Killer, child molester has right to ‘self esteem’ toupee

A convicted murderer and child molester in New Zealand won a lawsuit on Thursday arguing prison authorities breached his rights by confiscating a toupee he used to disguise himself when fleeing the country. Phillip John Smith fled to Brazil in November 2014 while on temporary release from Auckland Prison. At the time, he was wearing a toupee he had been given permission to wear “to improve his self esteem”. When he was recaptured the wig was confiscated.

What next? The judge said Smith did not lose his fundamental rights when he became a prisoner. Wylie rescinded the prison’s decision to confiscate the toupee but suspended it for two weeks to allow authorities to make a fresh case.

Indonesia presses British cruise ship to pay for damaging coral reefs

Indonesia’s government said on Wednesday that a British-owned cruise ship must pay compensation for the destruction of coral reefs in a popular tourist area known for its extensive marine biodiversity. The 4,200-tonne cruise ship Caledonian Sky ran aground in the waters of Raja Ampat in West Papua province last week, causing extensive damage to the coral reefs. Vice-President Jusuf Kalla said the ship must pay for the damage it caused. The Ministry of Maritime and Fisheries described the damage to the reefs as irreparable. A preliminary investigation found that about 1,600 square metres of coral in the heart of the islands was destroyed.

What next? Brahmantya Satyamurti Poerwadi, a senior official at the Ministry of Maritime and Fisheries, said the government would soon file lawsuits against the ship and its captain, Keith Michael Taylor.

U.S. Secretary of State arrives in Korea for first-hand look at DMZ

Washington’s top diplomat arrived in the Demilitarised Zone dividing the two Koreas to gaze on the North for himself on Friday, a day after he declared 20 years of efforts to denuclearise it had failed. Secretary of State Rex Tillerson is in Asia for his first foray into crisis management after China challenged him to come up with a new way to confront the North Korean nuclear stand-off. When in Tokyo on Thursday, Tillerson vowed to press Beijing to rein in its neighbour but, speaking after meeting Japanese officials, offered no new details of his plan to defuse the threat posed by Pyongyang’s recent ballistic missile tests.

What next? “In the face of the ever escalating threat it is clear that a new approach is required,” Tillerson said. And the secretary of state reiterated Washington’s vow to back key regional allies Japan and South Korea in the event of attack.

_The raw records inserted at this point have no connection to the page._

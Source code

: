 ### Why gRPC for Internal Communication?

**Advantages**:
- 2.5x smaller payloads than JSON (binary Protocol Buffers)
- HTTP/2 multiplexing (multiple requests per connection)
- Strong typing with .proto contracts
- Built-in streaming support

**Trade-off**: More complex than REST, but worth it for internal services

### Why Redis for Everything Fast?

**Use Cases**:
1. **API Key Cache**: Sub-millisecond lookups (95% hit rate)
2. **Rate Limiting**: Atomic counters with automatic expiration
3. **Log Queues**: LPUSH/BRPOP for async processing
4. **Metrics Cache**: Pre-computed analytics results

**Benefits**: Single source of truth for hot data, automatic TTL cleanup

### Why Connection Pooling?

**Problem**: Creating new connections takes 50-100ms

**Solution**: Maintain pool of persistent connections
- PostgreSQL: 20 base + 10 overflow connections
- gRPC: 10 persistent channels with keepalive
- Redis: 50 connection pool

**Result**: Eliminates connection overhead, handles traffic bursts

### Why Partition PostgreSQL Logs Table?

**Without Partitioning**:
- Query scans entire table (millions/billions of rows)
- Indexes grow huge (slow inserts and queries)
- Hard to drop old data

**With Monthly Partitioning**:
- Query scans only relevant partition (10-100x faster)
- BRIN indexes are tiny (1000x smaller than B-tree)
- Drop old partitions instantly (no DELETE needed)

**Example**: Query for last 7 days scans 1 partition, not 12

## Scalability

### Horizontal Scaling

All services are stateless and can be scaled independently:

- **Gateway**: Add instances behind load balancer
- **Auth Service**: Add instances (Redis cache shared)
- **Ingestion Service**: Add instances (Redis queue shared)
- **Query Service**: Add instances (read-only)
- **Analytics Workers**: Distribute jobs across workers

Australians say Indian firm’s coal mine plans just not cricket

Australians will “fight tooth and nail” against an Indian company’s plan to build one of the world’s biggest coal mines in Australia, said a delegation heading to India to demand clean energy from Adani Enterprises. The group plans to hand-deliver a letter to Adani founder Gautam Adani signed by more than 80 business leaders, sporting figures, authors, musicians, scientists, economists and community leaders. Names include the cricketers Ian and Greg Chappell, singer Missy Higgins, author Tim Winton, and Midnight Oil musician and former parliamentarian Peter Garrett. The delegation, being led by business and community leader Geoff Cousins, has scheduled the trip to coincide with a visit by officials from the Australian state of Queensland where Adani has embarked on the US$16 billion Carmichael project.

What next? Adani has secured the major state and federal government approvals it needs for Carmichael and aims to begin construction of the mine in mid-2017. Environmentalists have successfully lobbied banks not to provide loans.